From the author of the book "Fighting Patton" that the Cheifton formed his opinion off of.. 
No where does it say it's historically correct.  And I can find 100 times the books and published articles that say different. This book was written to try to debunk some of the myths and propaganda the U.S. had about Patton during WW2..  Not that the germans had no idea who Patton was..
Plus the book "Fighting Patton" he refers to has terrible reviews. 2 to 2.5 out of 5 were some of the best ones...
  
You can't tell me the germans "had no idea who Patton was".  
They fought him during the entire war from northern africa to berlin.. Do you really expect me to believe that no one in germany or in the german army never heard of Patton during WW2? 

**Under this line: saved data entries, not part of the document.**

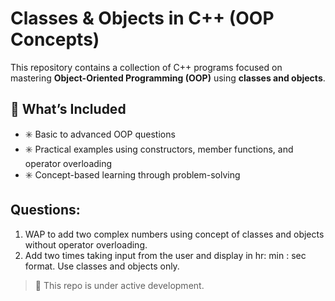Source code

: # Classes & Objects in C++ (OOP Concepts)

This repository contains a collection of C++ programs focused on mastering **Object-Oriented Programming (OOP)** using **classes and objects**.

## 🚀 What’s Included
- ✳️ Basic to advanced OOP questions
- ✳️ Practical examples using constructors, member functions, and operator overloading
- ✳️ Concept-based learning through problem-solving

## Questions:
1. WAP to add two complex numbers using concept of classes and objects without operator overloading.
2. Add two times taking input from the user and display in hr: min : sec format. Use classes and objects only.

> 📌 This repo is under active development.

worldoftanks.com/en/news/pc-browser/21/chieftains-hatch-truth-we-know-it/

This is the "soap box full of opinions" you keep telling me to read...   What does this have to do with germany's knowledge of Patton during WW2 anything? Other than the opinions of what the germans had about Patton.. And some of the myths and propaganda the U.S. had about Patton during WW2.

If anything your proving my point.. I never questioned the importance of Patton to the germans... 

Other than they obviously had knowledge of Patton and why FUSAG was used to "try" and deceive the germans...


"Now I am become death, the destroyer of worlds"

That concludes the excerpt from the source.